Internet-Draft       RTP Payload Format for HEVC           October 2012


7. Payload Format Parameters

   This section specifies the parameters that MAY be used to select
   optional features of the payload format and certain features of the
   bitstream.  The parameters are specified here as part of the media
   type registration for the HEVC codec.  A mapping of the parameters
   into the Session Description Protocol (SDP) [RFC4566] is also
   provided for applications that use SDP.  Equivalent parameters could
   be defined elsewhere for use with control protocols that do not use
   SDP.

   Some parameters provide a receiver with the properties of the stream
   that will be sent.  The names of all these parameters start with
   "sprop" for stream properties.  Some of these "sprop" parameters are
   limited by other payload or codec configuration parameters.  For
   example, the sprop-parameter-sets parameter is constrained by the
   profile-tier-level-id parameter.  The media sender selects all
   "sprop" parameters rather than the receiver.  This uncommon
   characteristic of the "sprop" parameters may be incompatible with
   some signaling protocol concepts, in which case the use of these
   parameters SHOULD be avoided.

7.1 Media Type Registration

   The media subtype for the HEVC codec is allocated from the IETF
   tree.

   The receiver MUST ignore any unspecified parameter.
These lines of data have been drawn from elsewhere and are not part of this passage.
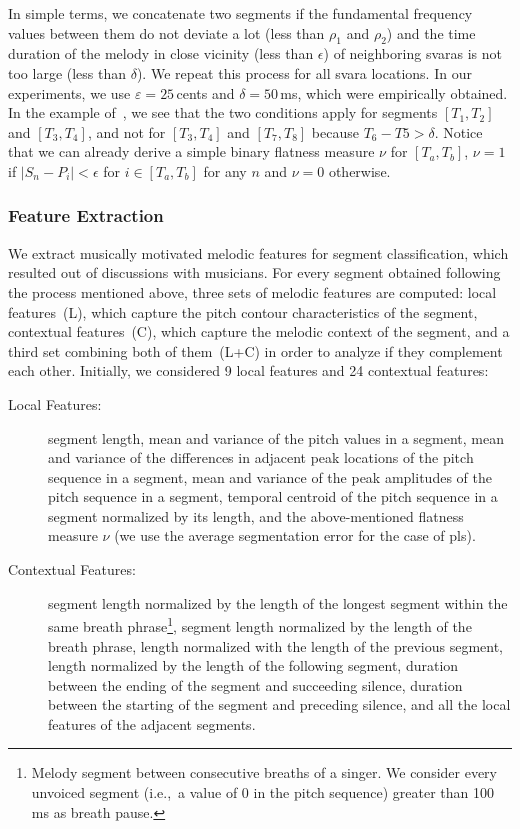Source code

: {In simple terms, we concatenate two segments if the fundamental frequency values between them do not deviate a lot (less than $\rho_1$ and $\rho_2$) and the time duration of the melody in close vicinity (less than $\epsilon$) of neighboring \glspl{svara} is not too large (less than $\delta$). We repeat this process for all \gls{svara} locations. In our experiments, we use $\varepsilon = 25$\,cents and $\delta=50$\,ms, which were empirically obtained. In the example of~, we see that the two conditions apply for segments $[T_1,T_2]$ and $[T_3,T_4]$, and not for $[T_3,T_4]$ and $[T_7,T_8]$ because $T_6-T5>\delta$. Notice that we can already derive a simple binary flatness measure $\nu$ for $[T_a, T_b]$, $\nu=1$ if $\vert S_n-P_i \vert< \epsilon$ for $i \in [T_a, T_b]$ for any $n$ and $\nu=0$ otherwise. 

\subsubsection{Feature Extraction}
\label{sec:pro_processing_nyas_segmentation_feature_extraction}

We extract musically motivated melodic features for segment classification, which resulted out of discussions with musicians. For every segment obtained following the process mentioned above, three sets of melodic features are computed: local features~(L), which capture the pitch contour characteristics of the segment, contextual features~(C), which capture the melodic context of the segment, and a third set combining both of them~(L+C) in order to analyze if they complement each other. Initially, we considered 9 local features and 24 contextual features:

\begin{description}
	\item[Local Features:] segment length, mean and variance of the pitch values in a segment, mean and variance of the differences in adjacent peak locations of the pitch sequence in a segment, mean and variance of the  peak amplitudes of the pitch sequence in a segment, temporal centroid of the pitch sequence in a segment normalized by its length, and the above-mentioned flatness measure $\nu$ (we use the average segmentation error for the case of \gls{pls}).
	\item[Contextual Features:] segment length normalized by the length of the longest segment within the same breath phrase\footnote{Melody segment between consecutive breaths of a singer. We consider every unvoiced segment (i.e.,~a value of 0 in the pitch sequence) greater than 100\,ms as breath pause.}, segment length normalized by the length of the breath phrase, length normalized with the length of the previous segment, length normalized by the length of the following segment, duration between the ending of the segment and succeeding silence, duration between the starting of the segment and preceding silence, and all the local features of the adjacent segments.
\end{description}

}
   Media Type name:     video

   Media subtype name:  H265

   Required parameters: none

   OPTIONAL parameters:

      In the following definitions of parameters, "the stream" or "the
      NAL unit stream" refers to all NAL units conveyed in the current
      RTP session in SST, and all NAL units conveyed in the current RTP
      session and all NAL units conveyed in other RTP sessions that the
      current RTP session depends on in MST.

      profile-tier-level-id:

      A base16 [7] (hexadecimal) representation of the following four
      bytes in the sequence parameter set or video parameter set NAL


Schierl, et al         Expires April 22, 2013                [Page 33]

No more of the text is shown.